Horizontal sections are useful in the diagnosis of androgenetic alopecia as they allow a greater number of follicles to be studied. Such samples of scalp biopsies point to identification of many pseudovellus hair follicles in the papillary dermis. This leads to the theory that affected hair follicles in androgenetic alopecia are miniaturized (transformation of large terminal hairs into fine vellus-like hairs) rather than destroyed.
When the hair miniaturizes, it ascends upward from the reticular dermis to the papillary dermis with a long streamer behind it and cycles up and down through anagen and telogen in the papillary dermis as a small vellus-like hair. If this hair is re-stimulated by treatment to transform again into a terminal hair, it travels back down that streamer or tract to the reticular dermis and generates a terminal hair again.
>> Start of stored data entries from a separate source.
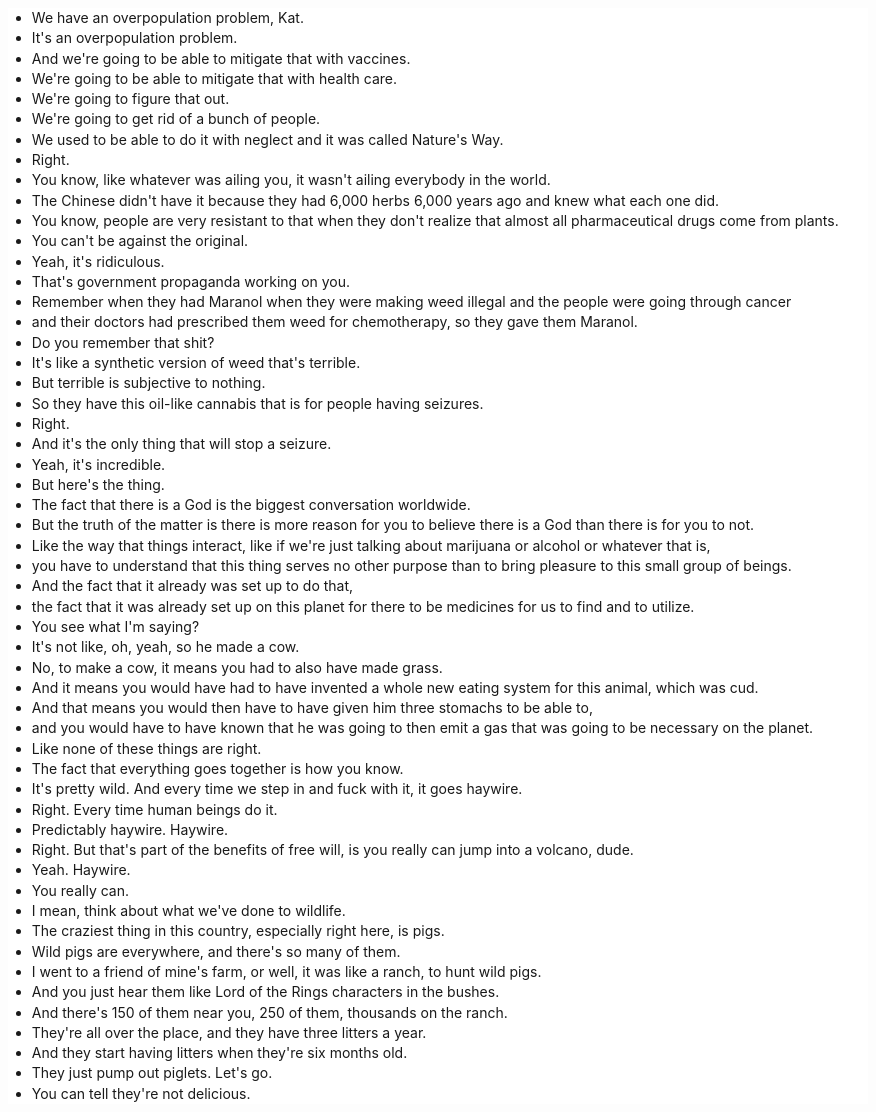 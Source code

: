 *  We have an overpopulation problem, Kat.
*  It's an overpopulation problem.
*  And we're going to be able to mitigate that with vaccines.
*  We're going to be able to mitigate that with health care.
*  We're going to figure that out.
*  We're going to get rid of a bunch of people.
*  We used to be able to do it with neglect and it was called Nature's Way.
*  Right.
*  You know, like whatever was ailing you, it wasn't ailing everybody in the world.
*  The Chinese didn't have it because they had 6,000 herbs 6,000 years ago and knew what each one did.
*  You know, people are very resistant to that when they don't realize that almost all pharmaceutical drugs come from plants.
*  You can't be against the original.
*  Yeah, it's ridiculous.
*  That's government propaganda working on you.
*  Remember when they had Maranol when they were making weed illegal and the people were going through cancer
*  and their doctors had prescribed them weed for chemotherapy, so they gave them Maranol.
*  Do you remember that shit?
*  It's like a synthetic version of weed that's terrible.
*  But terrible is subjective to nothing.
*  So they have this oil-like cannabis that is for people having seizures.
*  Right.
*  And it's the only thing that will stop a seizure.
*  Yeah, it's incredible.
*  But here's the thing.
*  The fact that there is a God is the biggest conversation worldwide.
*  But the truth of the matter is there is more reason for you to believe there is a God than there is for you to not.
*  Like the way that things interact, like if we're just talking about marijuana or alcohol or whatever that is,
*  you have to understand that this thing serves no other purpose than to bring pleasure to this small group of beings.
*  And the fact that it already was set up to do that,
*  the fact that it was already set up on this planet for there to be medicines for us to find and to utilize.
*  You see what I'm saying?
*  It's not like, oh, yeah, so he made a cow.
*  No, to make a cow, it means you had to also have made grass.
*  And it means you would have had to have invented a whole new eating system for this animal, which was cud.
*  And that means you would then have to have given him three stomachs to be able to,
*  and you would have to have known that he was going to then emit a gas that was going to be necessary on the planet.
*  Like none of these things are right.
*  The fact that everything goes together is how you know.
*  It's pretty wild. And every time we step in and fuck with it, it goes haywire.
*  Right. Every time human beings do it.
*  Predictably haywire. Haywire.
*  Right. But that's part of the benefits of free will, is you really can jump into a volcano, dude.
*  Yeah. Haywire.
*  You really can.
*  I mean, think about what we've done to wildlife.
*  The craziest thing in this country, especially right here, is pigs.
*  Wild pigs are everywhere, and there's so many of them.
*  I went to a friend of mine's farm, or well, it was like a ranch, to hunt wild pigs.
*  And you just hear them like Lord of the Rings characters in the bushes.
*  And there's 150 of them near you, 250 of them, thousands on the ranch.
*  They're all over the place, and they have three litters a year.
*  And they start having litters when they're six months old.
*  They just pump out piglets. Let's go.
*  You can tell they're not delicious.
In fact it is the presence of arrector pili muscle and angiofibrotic streamers which helps to differentiate miniaturized hairs of androgenetic alopecia from true vellus hairs. In the vast majority of cases, there is no genuine reduction in the number of follicles, and follicular fibrosis is only seen in about 10% of cases. . However, fibrosis is seen in a small number of normal scalp biopsies as well.
Histological analysis also reveals a change in the ratio of terminal to vellus hairs from greater than 6:1 to less than 4:1. Additionally, the anagen to telogen hair ratio reduces from 12:1 to 5:1. Studies and research show that moderate inflammation is more common in balding scalp and inflammation with or without fibrosis is more common in men with androgenetic alopecia vs. normal controls. This inflammation in androgenetic alopecia is seen as a mild to moderate peri-infundibular lymphohistiocytic inflammatory infiltrate. It is present in up to two thirds of biopsies but this again, is a non-specific feature that is also found in up to one-third of normal scalp biopsies. That this inflammation or fibrosis may have prognostic value for re-growth in pattern hair loss is shown by the results of a case study which documented that only 55 percent of those with vs. 77 percent of those without either fibrosis or inflammation demonstrated a response to topical minoxidil therapy.
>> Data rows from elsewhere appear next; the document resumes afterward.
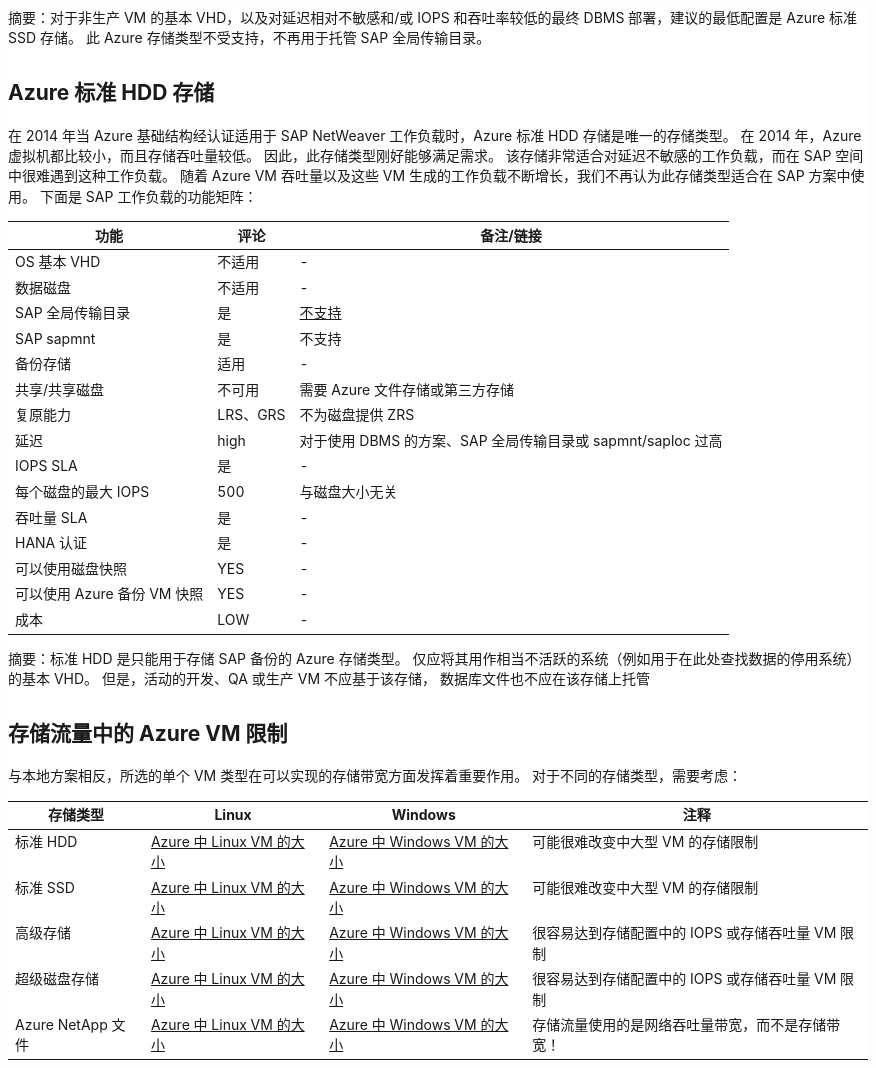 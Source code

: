 

摘要：对于非生产 VM 的基本 VHD，以及对延迟相对不敏感和/或 IOPS 和吞吐率较低的最终 DBMS 部署，建议的最低配置是 Azure 标准 SSD 存储。 此 Azure 存储类型不受支持，不再用于托管 SAP 全局传输目录。 



## <a name="azure-standard-hdd-storage"></a>Azure 标准 HDD 存储
在 2014 年当 Azure 基础结构经认证适用于 SAP NetWeaver 工作负载时，Azure 标准 HDD 存储是唯一的存储类型。 在 2014 年，Azure 虚拟机都比较小，而且存储吞吐量较低。 因此，此存储类型刚好能够满足需求。 该存储非常适合对延迟不敏感的工作负载，而在 SAP 空间中很难遇到这种工作负载。 随着 Azure VM 吞吐量以及这些 VM 生成的工作负载不断增长，我们不再认为此存储类型适合在 SAP 方案中使用。 下面是 SAP 工作负载的功能矩阵：

| 功能| 评论| 备注/链接 | 
| --- | --- | --- | 
| OS 基本 VHD | 不适用 | - |
| 数据磁盘 | 不适用 | - |
| SAP 全局传输目录 | 是 | [不支持](https://launchpad.support.sap.com/#/notes/2015553) |
| SAP sapmnt | 是 | 不支持 |
| 备份存储 | 适用 | - |
| 共享/共享磁盘 | 不可用 | 需要 Azure 文件存储或第三方存储 |
| 复原能力 | LRS、GRS | 不为磁盘提供 ZRS |
| 延迟 | high | 对于使用 DBMS 的方案、SAP 全局传输目录或 sapmnt/saploc 过高 |
| IOPS SLA | 是 | - |
| 每个磁盘的最大 IOPS | 500 | 与磁盘大小无关 |
| 吞吐量 SLA | 是 | - |
| HANA 认证 | 是 | - |
| 可以使用磁盘快照 | YES | - |
| 可以使用 Azure 备份 VM 快照 | YES | - |
| 成本 | LOW | - |



摘要：标准 HDD 是只能用于存储 SAP 备份的 Azure 存储类型。 仅应将其用作相当不活跃的系统（例如用于在此处查找数据的停用系统）的基本 VHD。 但是，活动的开发、QA 或生产 VM 不应基于该存储， 数据库文件也不应在该存储上托管


## <a name="azure-vm-limits-in-storage-traffic"></a>存储流量中的 Azure VM 限制
与本地方案相反，所选的单个 VM 类型在可以实现的存储带宽方面发挥着重要作用。 对于不同的存储类型，需要考虑：

| 存储类型| Linux | Windows | 注释 |
| --- | --- | --- | --- |
| 标准 HDD | [Azure 中 Linux VM 的大小](../../sizes.md) | [Azure 中 Windows VM 的大小](../../sizes.md) | 可能很难改变中大型 VM 的存储限制 |
| 标准 SSD | [Azure 中 Linux VM 的大小](../../sizes.md) | [Azure 中 Windows VM 的大小](../../sizes.md) | 可能很难改变中大型 VM 的存储限制 |
| 高级存储 | [Azure 中 Linux VM 的大小](../../sizes.md) | [Azure 中 Windows VM 的大小](../../sizes.md) | 很容易达到存储配置中的 IOPS 或存储吞吐量 VM 限制 |
| 超级磁盘存储 | [Azure 中 Linux VM 的大小](../../sizes.md) | [Azure 中 Windows VM 的大小](../../sizes.md) | 很容易达到存储配置中的 IOPS 或存储吞吐量 VM 限制 |
| Azure NetApp 文件 | [Azure 中 Linux VM 的大小](../../sizes.md) | [Azure 中 Windows VM 的大小](../../sizes.md) | 存储流量使用的是网络吞吐量带宽，而不是存储带宽！ |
At a later stage of androgenetic alopecia, the connective tissue streamer, or stele, which is seen in all telogen follicles, may become broader and more cellular in male pattern hair loss than the collapsed sheath seen with normal follicles. With advanced stages of the condition, the stele may become a fibrotic column. A mild lymphohistocytic infiltrate restricted to the upper follicle is commonly seen in male pattern hair loss but this is not a definitive indicator, as this may be seen in those without hair loss as well.
Furthermore, Hori and colleagues have pointed out a decrease in the thickness of the epidermis, dermis, and subcutaneous tissue in advanced male pattern hair loss compared with normal controls. This decreased skin thickness is probably attributed to the loss of substance of the normal hair follicles as well as loss of the connective tissue itself.
Conclusion
The miniaturization of hairs seen clinically in affected scalp areas of male pattern hair loss is reflected in the characteristic histological findings of representative scalp biopsies. These include hairs of vastly different diameter, decreased number of terminal hairs, increased number of vellus hairs, and increased telogen count. The overall total scalp hair density appears to be preserved until late in the course of pattern hair loss. There is also evidence that an increased number of mast cells (cells play an important role in the body’s allergic response) may also be a feature of pattern hair loss. The histopathologic findings in female pattern hair loss are indistinguishable from those of male pattern hair loss, and differ only in matters of degree.